Before you lose interests to read on (because you don’t know or care about polymer or diffusion or surface or all of them), please picture yourself walking around in your own apartment. Let me ask you where you walk faster, on the kitchen floor tile, or the bedroom carpet? You might wonder what a trivial question I walk at more or less the same speed! OK. Now you leave your apartment and walk to your lab. I will time you. First, you take the sidewalk, five minutes. Next, evil and omnipotent as I am, I will put a hill on your way. Now you have to climb over it to get to the lab. I won’t be too surprised if it takes you longer.

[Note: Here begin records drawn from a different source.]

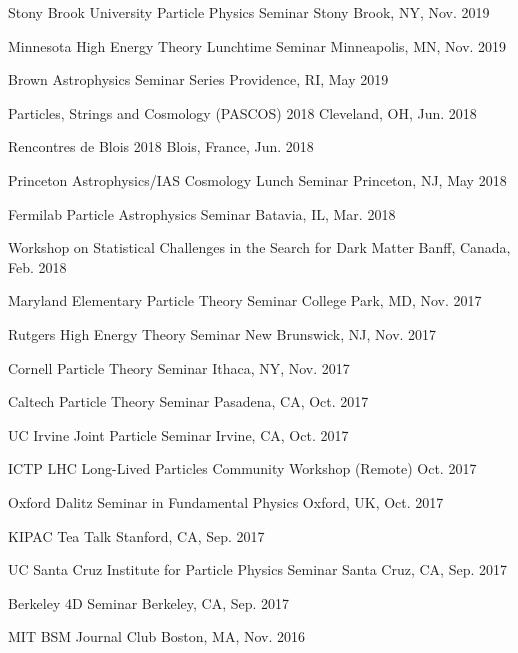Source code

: \documentclass[letterpaper,11pt]{article}
\newenvironment{packed_itemize}{
\begin{itemize}[label=\raisebox{0.25ex}{\tiny$\bullet$}, topsep=0pt, partopsep=0pt]
  \setlength{\itemsep}{4.0pt}
  \setlength{\parskip}{0pt}
  \setlength{\parsep}{0pt}}{\end{itemize}
}
\begin{document}
\begin{packed_itemize}
  \item Stony Brook University Particle Physics Seminar \hfill Stony Brook, NY, Nov. 2019
  \item Minnesota High Energy Theory Lunchtime Seminar \hfill  Minneapolis, MN, Nov. 2019
  \item Brown Astrophysics Seminar Series \hfill Providence, RI, May 2019
  \item Particles, Strings and Cosmology (PASCOS) 2018 \hfill Cleveland, OH, Jun. 2018
  \item Rencontres de Blois 2018 \hfill Blois, France, Jun. 2018
  \item Princeton Astrophysics/IAS Cosmology Lunch Seminar \hfill Princeton, NJ, May 2018
  \item Fermilab Particle Astrophysics Seminar \hfill Batavia, IL, Mar. 2018
  \item Workshop on Statistical Challenges in the Search for Dark Matter \hfill Banff, Canada, Feb. 2018
  \item Maryland Elementary Particle Theory Seminar \hfill College Park, MD, Nov. 2017
  \item Rutgers High Energy Theory Seminar \hfill New Brunswick, NJ, Nov. 2017
  \item Cornell Particle Theory Seminar \hfill Ithaca, NY, Nov. 2017
  \item Caltech Particle Theory Seminar \hfill Pasadena, CA, Oct. 2017
  \item UC Irvine Joint Particle Seminar \hfill Irvine, CA, Oct. 2017
  \item ICTP LHC Long-Lived Particles Community Workshop (Remote) \hfill Oct. 2017
  \item Oxford Dalitz Seminar in Fundamental Physics  \hfill Oxford, UK, Oct. 2017
  \item KIPAC Tea Talk  \hfill Stanford, CA, Sep. 2017
  \item UC Santa Cruz Institute for Particle Physics Seminar  \hfill Santa Cruz, CA, Sep. 2017
  \item Berkeley 4D Seminar  \hfill Berkeley, CA, Sep. 2017
  \item MIT BSM Journal Club \hfill Boston, MA, Nov. 2016
\end{packed_itemize}

\vspace{2mm}
\end{document}
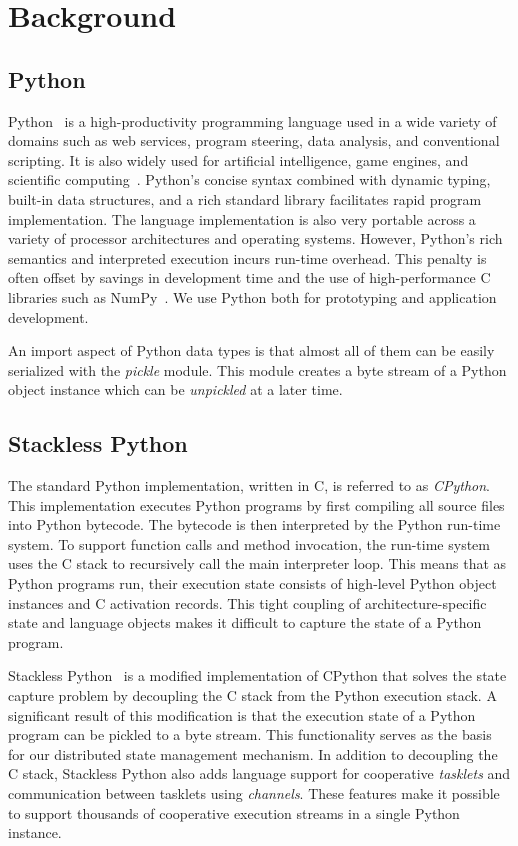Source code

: \section{Background}
\label{sec:Background}

\subsection{Python}

Python~\cite{Python} is a high-productivity programming language used in a
wide variety of domains such as web services, program steering, data analysis,
and conventional scripting. It is also widely used for artificial
intelligence, game engines, and scientific computing~\cite{SciPy}. Python's
concise syntax combined with dynamic typing, built-in data structures, and a
rich standard library facilitates rapid program implementation. The language
implementation is also very portable across a variety of processor
architectures and operating systems. However, Python's rich semantics and
interpreted execution incurs run-time overhead. This penalty is often offset
by savings in development time and the use of high-performance C libraries
such as NumPy~\cite{NumPy:2007}. We use Python both for prototyping and
application development.

An import aspect of Python data types is that almost all of them can be easily serialized with the {\it pickle} module.  This module creates a byte stream of a Python object instance which can be {\it unpickled} at a later time.

\subsection{Stackless Python}
\label{sec:StacklessPython}

The standard Python implementation, written in C, is referred to as {\it
CPython}. This implementation executes Python programs by first
compiling all source files into Python bytecode. The bytecode is then
interpreted by the Python run-time system. To support function calls and
method invocation, the run-time system uses the C stack to recursively
call the main interpreter loop. This means that as Python programs
run, their execution state consists of high-level Python object
instances and C activation records. This tight coupling of
architecture-specific state and language objects makes it difficult to
capture the state of a Python program.

Stackless Python~\cite{Stackless:2007, Tismer:2000:StacklessPython} is a modified implementation of CPython that solves the state capture problem by decoupling the C stack from the Python execution stack.  A significant result of this modification is that the execution state of a Python program can be pickled to a byte stream.  This functionality serves as the basis for our distributed state management mechanism.  In addition to decoupling the C stack, Stackless Python also adds language support for cooperative {\it tasklets} and communication between tasklets using {\it channels}.  These features make it possible to support thousands of cooperative execution streams in a single Python instance.

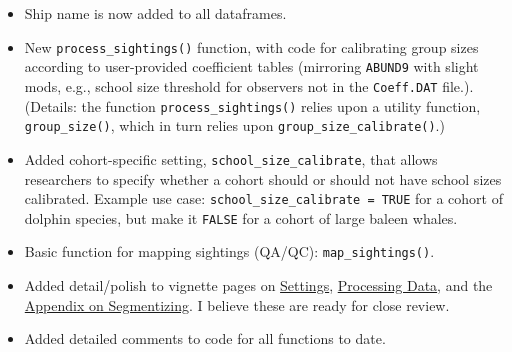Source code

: \documentclass[
]{book}
\begin{document}
\begin{itemize}
\item
  Ship name is now added to all dataframes.
\item
  New \texttt{process\_sightings()} function, with code for calibrating group sizes according to user-provided coefficient tables (mirroring \texttt{ABUND9} with slight mods, e.g., school size threshold for observers not in the \texttt{Coeff.DAT} file.). (Details: the function \texttt{process\_sightings()} relies upon a utility function, \texttt{group\_size()}, which in turn relies upon \texttt{group\_size\_calibrate()}.)
\item
  Added cohort-specific setting, \texttt{school\_size\_calibrate}, that allows researchers to specify whether a cohort should or should not have school sizes calibrated. Example use case: \texttt{school\_size\_calibrate\ =\ TRUE} for a cohort of dolphin species, but make it \texttt{FALSE} for a cohort of large baleen whales.
\item
  Basic function for mapping sightings (QA/QC): \texttt{map\_sightings()}.
\item
  Added detail/polish to vignette pages on \protect\hyperlink{settings}{Settings}, \protect\hyperlink{processing}{Processing Data}, and the \protect\hyperlink{segmentizing}{Appendix on Segmentizing}. I believe these are ready for close review.
\item
  Added detailed comments to code for all functions to date.
\end{itemize}

  
\end{document}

You might take these scenarios for granted. But can you imagine if you were the size of an ant, the bedroom carpet became endless hills that had to be climbed? Or if you were as tall as maybe Mt. Everest, you wouldn’t even notice there was a hill in your way as you pass it. So, the relative size matters! For polymers moving on a surface, my labmate Janet Wong recently shows us that relative length scale matters too. Long and short polymer chains feel the different roughness for the same surface. One thing I hope to do is to be more quantitative on this.
The story can be more complex. To give you some flavor, when put in a solvent, do polymer chains swim near the surface but not touch it, or they crawl on a surface as if many feet are touching the ground? Is the ground sticky? What do they look like? A messy coil, a stretched long chain, or a rigid rod…
[offscreen]: She is still at the early stage of teaching her polymer pets to behave. It will probably take just a few more years before she really starts to get down to asking these questions. But she is trying.